It's not this straightforward. Superscalar CPUs handle multiple
instructions concurrently.
I can't give you concrete numbers on the paralellism of current processors,
but had a lot of fun trying to saturate both pipelines on my first Pentium,
writing i386 assembly ages ago.
Isak
JIT usually needs some time to kick in (especially under -server).
Check if your JVM supports the following flag:
-XX:+PrintCompilation which should print JIT compilation details.
> Note 2: someone with access to disassembly/memory debugger/perf tools might
> be able to learn more by running these loops, Andy's Clojure, and Andy's C
> on their system.
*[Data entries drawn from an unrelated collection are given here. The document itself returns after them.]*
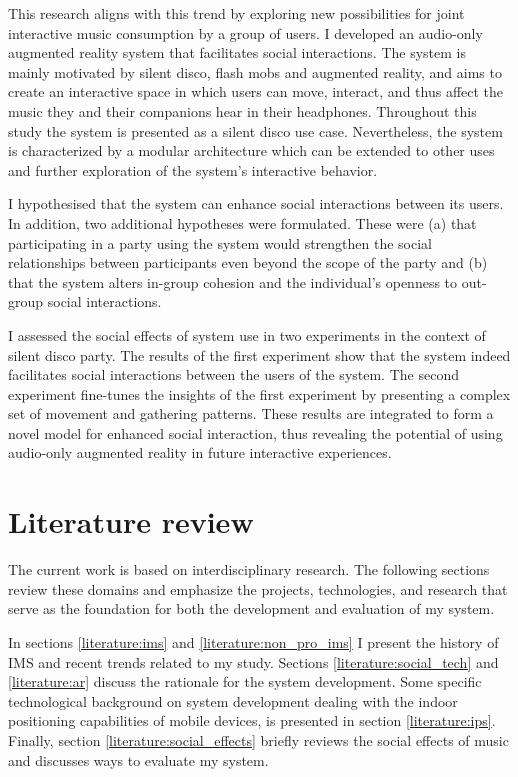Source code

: \documentclass[a4paper,11pt]{article}
\begin{document}
This research aligns with this trend by exploring new possibilities for joint interactive music consumption by a group of users.
I developed an audio-only augmented reality system that facilitates social interactions.
The system is mainly motivated by silent disco, flash mobs and augmented reality, and aims to create an interactive space in which users can move, interact, and thus affect the music they and their companions hear in their headphones.
Throughout this study the system is presented as a silent disco use case.
Nevertheless, the system is characterized by a modular architecture which can be extended to other uses and further exploration of the system's interactive behavior.

I hypothesised that the system can enhance social interactions between its users.
In addition, two additional hypotheses were formulated.
These were (a) that participating in a party using the system would strengthen the social relationships between participants even beyond the scope of the party and (b) that the system alters in-group cohesion and the individual's openness to out-group social interactions.

I assessed the social effects of system use in two experiments in the context of silent disco party.
The results of the first experiment show that the system indeed facilitates social interactions between the users of the system.
The second experiment fine-tunes the insights of the first experiment by presenting a complex set of movement and gathering patterns.
These results are integrated to form a novel model for enhanced social interaction, thus revealing the potential of using audio-only augmented reality in future interactive experiences.

\clearpage\section{Literature review}

The current work is based on interdisciplinary research.
The following sections review these domains and emphasize the projects, technologies, and research that serve as the foundation for both the development and evaluation of my system.

In sections \ref{literature:ims} and \ref{literature:non_pro_ims} I present the history of IMS and recent trends related to my study.
Sections \ref{literature:social_tech} and \ref{literature:ar} discuss the rationale for the system development.
Some specific technological background on system development dealing with the indoor positioning capabilities of mobile devices, is presented in section \ref{literature:ips}.
Finally, section \ref{literature:social_effects} briefly reviews the social effects of music and discusses ways to evaluate my system.
\end{document}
Disassemblies of the JIT-generated code for the Clojure
> code and of the compiled C code would be interesting to compare, in
> particular.
There was a good thread on this list some weeks ago which mentioned
another JVM flag:
-XX:+PrintOptoAssembly
The original thread:
http://groups.google.com/group/clojure/browse_thread/thread/314952431ec064b7?fwc=1
Hope this helps.
Cheers,
Daniel
There was a good thread on this list some weeks ago which mentioned
another JVM flag:
-XX:+PrintOptoAssembly
The original thread:
http://groups.google.com/group/clojure/browse_thread/thread/314952431ec064b7?fwc=1
Bugger, and I just read the instructions for building the thing on
windows [2]. Looks to be doable (I'd try cross-compiling on Linux with
VirtualBox [3]), but it's still non-trivial, and it's not sure whether
it'll work on a stock Sun JVM or if you need an OpenJDK build
(backported JDK 6 or work in progress JDK 7). :(
[2] http://hg.openjdk.java.net/jdk7/hotspot/hotspot/file/tip/src/share/tools/hsdis/README
[3] http://www.virtualbox.org/